Отношение мужчин к женщине в книгах Мальро есть вообще достаточно точный слепок их отношений к исторической действительности и вселенной, житейский приговор их тяжбе с сущим. Всем «завоевателям» от Гарина до Ферраля любовь неведома, они знают лишь эротическое влечение, сдобренное все той же страстью властвовать, подчинять. В таких случаях личность женщины попросту перечеркивается, и обладают, точнее – временно владеют, ее телом, словно это предмет, помогающий получить особенно терпкое наслаждение. Но «опредмеченное», обращенное в «вещь» женское тело – только податливое орудийное продолжение желаний своего «обладателя», нечто вроде неодушевленной приставки к его повелевающему телу. И потому в минуту близости он неизменно бывает повергнут в смятение, поскольку по-прежнему находится как бы наедине с собой, в полном одиночестве.

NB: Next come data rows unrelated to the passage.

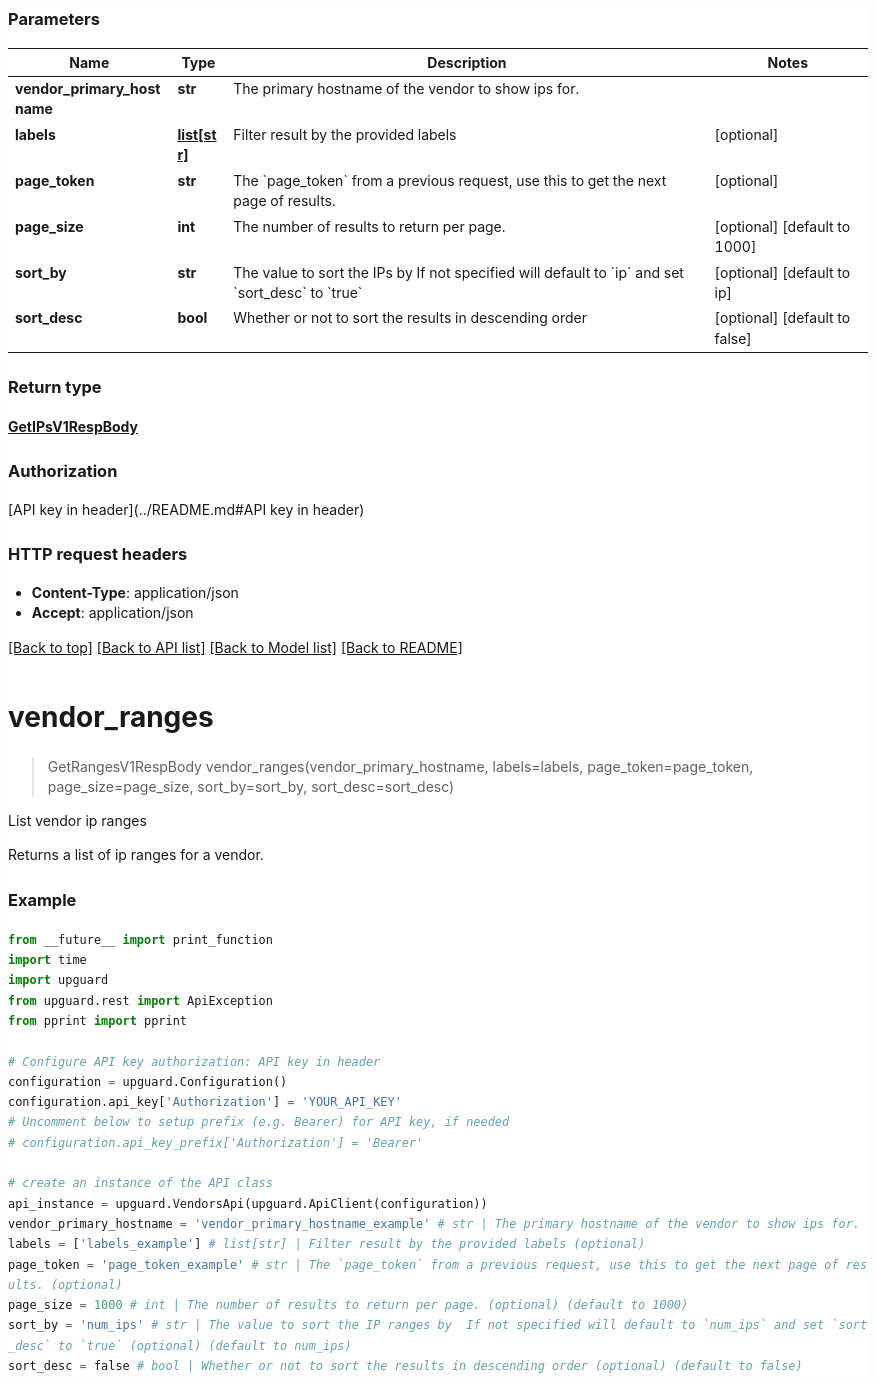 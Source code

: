 ### Parameters

Name | Type | Description  | Notes
------------- | ------------- | ------------- | -------------
 **vendor_primary_hostname** | **str**| The primary hostname of the vendor to show ips for. | 
 **labels** | [**list[str]**](str.md)| Filter result by the provided labels | [optional] 
 **page_token** | **str**| The &#x60;page_token&#x60; from a previous request, use this to get the next page of results. | [optional] 
 **page_size** | **int**| The number of results to return per page. | [optional] [default to 1000]
 **sort_by** | **str**| The value to sort the IPs by  If not specified will default to &#x60;ip&#x60; and set &#x60;sort_desc&#x60; to &#x60;true&#x60; | [optional] [default to ip]
 **sort_desc** | **bool**| Whether or not to sort the results in descending order | [optional] [default to false]

### Return type

[**GetIPsV1RespBody**](GetIPsV1RespBody.md)

### Authorization

[API key in header](../README.md#API key in header)

### HTTP request headers

 - **Content-Type**: application/json
 - **Accept**: application/json

[[Back to top]](#) [[Back to API list]](../README.md#documentation-for-api-endpoints) [[Back to Model list]](../README.md#documentation-for-models) [[Back to README]](../README.md)

# **vendor_ranges**
> GetRangesV1RespBody vendor_ranges(vendor_primary_hostname, labels=labels, page_token=page_token, page_size=page_size, sort_by=sort_by, sort_desc=sort_desc)

List vendor ip ranges

Returns a list of ip ranges for a vendor.

### Example
```python
from __future__ import print_function
import time
import upguard
from upguard.rest import ApiException
from pprint import pprint

# Configure API key authorization: API key in header
configuration = upguard.Configuration()
configuration.api_key['Authorization'] = 'YOUR_API_KEY'
# Uncomment below to setup prefix (e.g. Bearer) for API key, if needed
# configuration.api_key_prefix['Authorization'] = 'Bearer'

# create an instance of the API class
api_instance = upguard.VendorsApi(upguard.ApiClient(configuration))
vendor_primary_hostname = 'vendor_primary_hostname_example' # str | The primary hostname of the vendor to show ips for.
labels = ['labels_example'] # list[str] | Filter result by the provided labels (optional)
page_token = 'page_token_example' # str | The `page_token` from a previous request, use this to get the next page of results. (optional)
page_size = 1000 # int | The number of results to return per page. (optional) (default to 1000)
sort_by = 'num_ips' # str | The value to sort the IP ranges by  If not specified will default to `num_ips` and set `sort_desc` to `true` (optional) (default to num_ips)
sort_desc = false # bool | Whether or not to sort the results in descending order (optional) (default to false)
```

Последнее усугубляется тем, что воображаемое отбрасывание чужой души – мнимо. Она никуда не исчезает, но присутствует отсутствуя: ускользает и живет собственной непроницаемой жизнью, неприступная, непокоренная. Независимая даже тогда, когда обитает в теле, купленном на панели. И уж тем более независимая всякий раз, когда она сама того пожелает – достаточно ей потребовать уважения к себе, к своей самостоятельности и самоценности. «Вы знаете множество разных разностей, но, видимо, так и умрете, не заметив, что женщина тоже человеческое существо, – встречает Ферраль отпор очередной своей любовницы. – Я – это, помимо прочего, еще и мое тело, а вы хотите, чтобы я была только телом». И рвущемуся к всемогуществу приходится признать себя побежденным, едва он, распоряжающийся столькими жизнями, сталкивается с отказом одной-единственной женщины отречься в угоду ему от своей личности. Горе-хозяин остается с пустыми руками, отброшенный, в свою очередь, в неизбывную отъединенность от других и призрачное над ними господство.